Data shown —
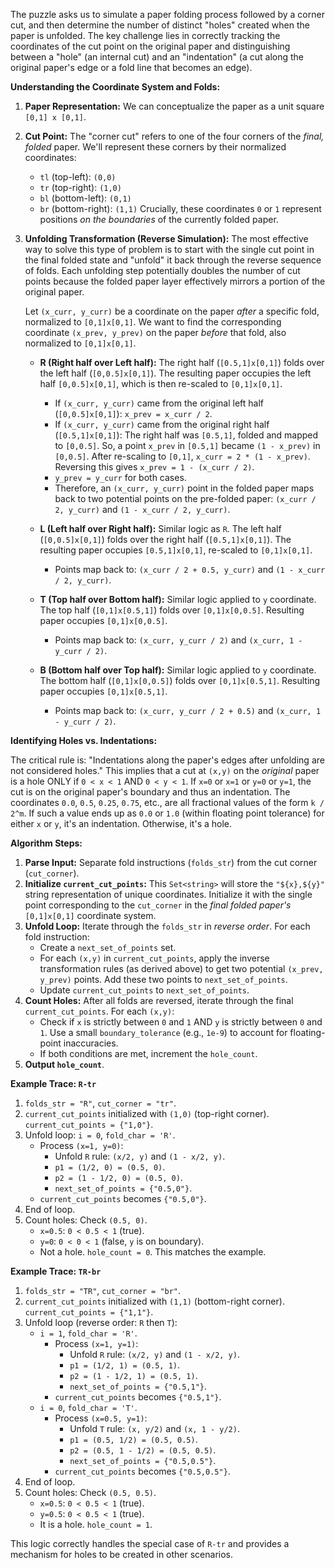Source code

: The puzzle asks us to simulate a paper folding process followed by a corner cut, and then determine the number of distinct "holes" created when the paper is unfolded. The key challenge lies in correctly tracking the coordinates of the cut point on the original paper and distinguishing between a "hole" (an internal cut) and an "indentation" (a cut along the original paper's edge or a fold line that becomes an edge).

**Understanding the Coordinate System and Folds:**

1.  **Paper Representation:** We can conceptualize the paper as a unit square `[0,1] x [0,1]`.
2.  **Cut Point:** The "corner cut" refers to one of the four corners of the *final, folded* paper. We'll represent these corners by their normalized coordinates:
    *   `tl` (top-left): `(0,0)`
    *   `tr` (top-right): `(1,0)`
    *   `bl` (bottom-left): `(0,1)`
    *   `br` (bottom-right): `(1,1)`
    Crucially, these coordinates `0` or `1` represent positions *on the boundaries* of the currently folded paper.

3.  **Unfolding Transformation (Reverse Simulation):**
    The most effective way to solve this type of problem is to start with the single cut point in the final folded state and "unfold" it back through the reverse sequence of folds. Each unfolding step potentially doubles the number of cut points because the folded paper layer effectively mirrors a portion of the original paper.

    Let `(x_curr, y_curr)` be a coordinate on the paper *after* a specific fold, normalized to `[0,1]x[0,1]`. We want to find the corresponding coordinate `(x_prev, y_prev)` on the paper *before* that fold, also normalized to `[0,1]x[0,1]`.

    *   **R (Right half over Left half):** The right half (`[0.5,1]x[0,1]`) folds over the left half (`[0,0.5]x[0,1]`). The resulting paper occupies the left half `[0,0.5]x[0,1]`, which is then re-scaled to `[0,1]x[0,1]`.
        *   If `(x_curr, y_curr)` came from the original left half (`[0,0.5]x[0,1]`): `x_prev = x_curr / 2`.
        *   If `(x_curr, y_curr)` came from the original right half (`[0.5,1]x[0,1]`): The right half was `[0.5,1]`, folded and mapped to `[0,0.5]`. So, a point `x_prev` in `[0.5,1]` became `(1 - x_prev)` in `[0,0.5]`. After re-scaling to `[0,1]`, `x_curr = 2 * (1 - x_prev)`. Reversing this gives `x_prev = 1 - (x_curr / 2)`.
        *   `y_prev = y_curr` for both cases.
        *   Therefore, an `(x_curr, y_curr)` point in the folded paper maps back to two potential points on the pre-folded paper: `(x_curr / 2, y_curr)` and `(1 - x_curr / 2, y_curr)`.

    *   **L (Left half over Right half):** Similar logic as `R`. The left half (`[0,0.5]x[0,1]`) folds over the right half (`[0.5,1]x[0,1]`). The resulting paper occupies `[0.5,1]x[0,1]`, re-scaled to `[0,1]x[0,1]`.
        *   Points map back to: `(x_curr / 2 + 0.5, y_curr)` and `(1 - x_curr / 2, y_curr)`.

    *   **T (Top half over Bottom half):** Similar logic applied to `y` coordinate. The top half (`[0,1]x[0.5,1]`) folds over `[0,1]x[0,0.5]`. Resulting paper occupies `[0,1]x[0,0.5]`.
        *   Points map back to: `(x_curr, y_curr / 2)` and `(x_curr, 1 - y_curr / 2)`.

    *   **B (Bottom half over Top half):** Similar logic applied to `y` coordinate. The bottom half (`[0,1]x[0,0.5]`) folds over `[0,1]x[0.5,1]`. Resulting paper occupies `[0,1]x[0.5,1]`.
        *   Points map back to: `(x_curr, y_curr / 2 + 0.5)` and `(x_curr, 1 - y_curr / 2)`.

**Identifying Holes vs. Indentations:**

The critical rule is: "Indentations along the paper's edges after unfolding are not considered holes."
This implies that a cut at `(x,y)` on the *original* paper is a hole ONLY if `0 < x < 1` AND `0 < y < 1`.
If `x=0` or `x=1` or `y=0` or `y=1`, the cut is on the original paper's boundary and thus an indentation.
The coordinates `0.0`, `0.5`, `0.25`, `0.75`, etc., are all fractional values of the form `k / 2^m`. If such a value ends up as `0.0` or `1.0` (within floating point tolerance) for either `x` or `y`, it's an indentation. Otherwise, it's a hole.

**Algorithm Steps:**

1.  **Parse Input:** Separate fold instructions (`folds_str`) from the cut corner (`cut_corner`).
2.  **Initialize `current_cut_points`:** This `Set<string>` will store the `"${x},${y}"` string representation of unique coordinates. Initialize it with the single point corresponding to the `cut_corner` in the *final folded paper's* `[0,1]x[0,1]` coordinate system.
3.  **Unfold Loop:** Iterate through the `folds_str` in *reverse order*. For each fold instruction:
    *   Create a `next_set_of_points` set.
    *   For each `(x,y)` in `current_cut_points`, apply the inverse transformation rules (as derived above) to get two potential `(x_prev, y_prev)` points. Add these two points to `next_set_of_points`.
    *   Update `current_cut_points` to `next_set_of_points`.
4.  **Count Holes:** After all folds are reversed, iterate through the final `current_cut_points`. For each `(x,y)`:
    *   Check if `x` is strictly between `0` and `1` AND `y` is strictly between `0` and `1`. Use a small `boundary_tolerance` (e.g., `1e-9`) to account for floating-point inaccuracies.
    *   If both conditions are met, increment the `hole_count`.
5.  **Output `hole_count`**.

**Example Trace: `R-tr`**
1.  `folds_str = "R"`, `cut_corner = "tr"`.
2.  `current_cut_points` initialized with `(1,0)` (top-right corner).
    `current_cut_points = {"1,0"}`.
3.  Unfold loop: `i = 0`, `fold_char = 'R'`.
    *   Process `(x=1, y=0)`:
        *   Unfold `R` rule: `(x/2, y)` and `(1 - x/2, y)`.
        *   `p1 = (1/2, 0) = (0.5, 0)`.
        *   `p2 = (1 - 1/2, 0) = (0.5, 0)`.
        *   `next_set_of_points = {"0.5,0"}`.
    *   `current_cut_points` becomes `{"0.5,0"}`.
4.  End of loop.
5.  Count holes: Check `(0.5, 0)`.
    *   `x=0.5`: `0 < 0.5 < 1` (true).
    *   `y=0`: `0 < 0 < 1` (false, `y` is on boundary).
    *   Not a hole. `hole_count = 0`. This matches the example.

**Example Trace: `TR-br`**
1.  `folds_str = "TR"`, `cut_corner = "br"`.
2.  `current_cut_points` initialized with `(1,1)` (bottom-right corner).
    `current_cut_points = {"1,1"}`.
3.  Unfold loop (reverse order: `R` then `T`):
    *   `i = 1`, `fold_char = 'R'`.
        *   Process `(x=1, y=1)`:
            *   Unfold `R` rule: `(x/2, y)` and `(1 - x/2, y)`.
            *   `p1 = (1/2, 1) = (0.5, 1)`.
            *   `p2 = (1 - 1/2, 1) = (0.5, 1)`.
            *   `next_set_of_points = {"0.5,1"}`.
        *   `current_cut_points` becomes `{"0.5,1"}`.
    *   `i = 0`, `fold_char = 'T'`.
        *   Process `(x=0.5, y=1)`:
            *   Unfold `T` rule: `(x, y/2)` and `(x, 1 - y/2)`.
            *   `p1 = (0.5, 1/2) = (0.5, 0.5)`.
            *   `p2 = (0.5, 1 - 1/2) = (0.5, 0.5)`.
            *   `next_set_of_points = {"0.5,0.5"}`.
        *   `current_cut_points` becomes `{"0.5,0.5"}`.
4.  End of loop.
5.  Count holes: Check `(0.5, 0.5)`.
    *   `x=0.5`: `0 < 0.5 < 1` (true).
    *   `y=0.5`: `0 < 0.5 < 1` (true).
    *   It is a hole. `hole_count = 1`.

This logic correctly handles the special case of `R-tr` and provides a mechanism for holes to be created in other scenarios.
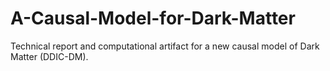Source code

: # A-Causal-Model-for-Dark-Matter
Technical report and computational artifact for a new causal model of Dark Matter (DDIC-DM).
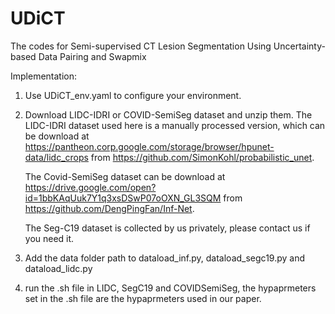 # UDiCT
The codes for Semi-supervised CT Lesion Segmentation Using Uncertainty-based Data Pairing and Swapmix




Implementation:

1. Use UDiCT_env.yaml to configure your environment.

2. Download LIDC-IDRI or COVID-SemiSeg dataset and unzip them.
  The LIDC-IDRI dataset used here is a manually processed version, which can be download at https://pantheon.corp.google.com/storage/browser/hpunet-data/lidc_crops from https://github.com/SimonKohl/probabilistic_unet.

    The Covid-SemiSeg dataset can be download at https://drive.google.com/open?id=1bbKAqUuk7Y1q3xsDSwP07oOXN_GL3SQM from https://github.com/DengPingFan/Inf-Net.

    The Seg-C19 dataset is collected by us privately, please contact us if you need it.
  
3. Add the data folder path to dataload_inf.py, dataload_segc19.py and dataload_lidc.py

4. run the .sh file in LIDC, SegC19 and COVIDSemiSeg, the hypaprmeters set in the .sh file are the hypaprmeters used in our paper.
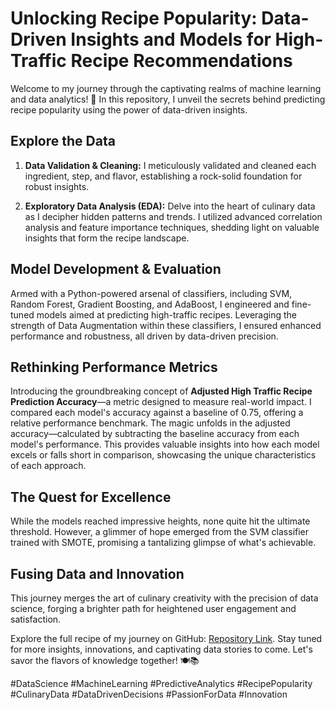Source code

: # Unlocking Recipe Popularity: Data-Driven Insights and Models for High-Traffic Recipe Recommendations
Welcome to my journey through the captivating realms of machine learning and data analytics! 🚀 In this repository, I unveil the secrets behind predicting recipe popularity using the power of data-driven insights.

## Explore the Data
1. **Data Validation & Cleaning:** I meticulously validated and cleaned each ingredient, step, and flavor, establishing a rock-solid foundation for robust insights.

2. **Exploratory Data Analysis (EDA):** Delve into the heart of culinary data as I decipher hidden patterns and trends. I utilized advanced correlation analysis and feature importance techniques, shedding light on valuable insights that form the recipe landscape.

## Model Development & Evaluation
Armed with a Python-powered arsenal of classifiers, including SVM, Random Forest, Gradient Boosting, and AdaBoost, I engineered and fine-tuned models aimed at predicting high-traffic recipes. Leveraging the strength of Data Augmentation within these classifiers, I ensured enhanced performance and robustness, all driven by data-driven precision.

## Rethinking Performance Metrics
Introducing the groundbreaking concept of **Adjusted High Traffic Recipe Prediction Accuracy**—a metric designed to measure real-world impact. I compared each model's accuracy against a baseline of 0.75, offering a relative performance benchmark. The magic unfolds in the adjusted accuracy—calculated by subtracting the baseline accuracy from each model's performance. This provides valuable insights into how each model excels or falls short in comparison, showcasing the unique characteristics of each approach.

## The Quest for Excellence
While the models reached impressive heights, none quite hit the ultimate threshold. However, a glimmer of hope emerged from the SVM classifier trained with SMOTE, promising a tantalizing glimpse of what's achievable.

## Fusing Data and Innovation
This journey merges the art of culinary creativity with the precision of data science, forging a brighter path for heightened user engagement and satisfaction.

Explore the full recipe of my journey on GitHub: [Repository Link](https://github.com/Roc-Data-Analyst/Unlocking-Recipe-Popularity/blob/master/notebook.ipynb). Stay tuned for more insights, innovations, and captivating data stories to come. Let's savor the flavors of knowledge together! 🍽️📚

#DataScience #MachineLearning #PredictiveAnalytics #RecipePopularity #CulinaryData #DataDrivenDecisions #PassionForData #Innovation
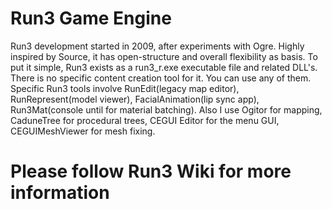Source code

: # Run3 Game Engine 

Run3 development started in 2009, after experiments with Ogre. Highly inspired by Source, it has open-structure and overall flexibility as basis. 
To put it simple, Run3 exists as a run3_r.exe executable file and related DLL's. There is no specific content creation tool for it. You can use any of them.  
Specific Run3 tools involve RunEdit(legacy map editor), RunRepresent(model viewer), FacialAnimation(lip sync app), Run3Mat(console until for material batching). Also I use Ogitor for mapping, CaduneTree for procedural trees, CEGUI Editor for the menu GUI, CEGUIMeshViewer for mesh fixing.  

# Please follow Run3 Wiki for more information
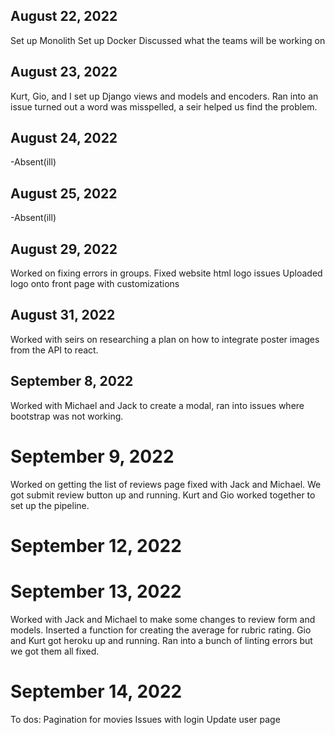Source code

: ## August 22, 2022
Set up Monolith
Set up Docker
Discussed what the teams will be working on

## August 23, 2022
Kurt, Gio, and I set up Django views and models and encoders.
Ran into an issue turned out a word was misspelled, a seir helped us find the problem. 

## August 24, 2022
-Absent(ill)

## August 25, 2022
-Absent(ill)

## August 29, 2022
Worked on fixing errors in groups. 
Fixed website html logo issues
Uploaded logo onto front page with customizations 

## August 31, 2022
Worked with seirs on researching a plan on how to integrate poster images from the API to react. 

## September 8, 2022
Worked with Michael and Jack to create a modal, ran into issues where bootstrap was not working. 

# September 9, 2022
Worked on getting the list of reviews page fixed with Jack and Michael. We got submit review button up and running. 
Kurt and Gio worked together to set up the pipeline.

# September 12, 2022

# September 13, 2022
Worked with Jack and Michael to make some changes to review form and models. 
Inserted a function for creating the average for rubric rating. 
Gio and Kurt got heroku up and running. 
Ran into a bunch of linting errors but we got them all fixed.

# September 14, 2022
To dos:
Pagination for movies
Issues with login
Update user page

Work request —
Nothing but the lines from the beginning of the material through the line with "System and Folds:**" should appear, printed exactly, with no pictures among them.

Answer box —
Source code

: The puzzle asks us to simulate a paper folding process followed by a corner cut, and then determine the number of distinct "holes" created when the paper is unfolded. The key challenge lies in correctly tracking the coordinates of the cut point on the original paper and distinguishing between a "hole" (an internal cut) and an "indentation" (a cut along the original paper's edge or a fold line that becomes an edge).

**Understanding the Coordinate System and Folds:**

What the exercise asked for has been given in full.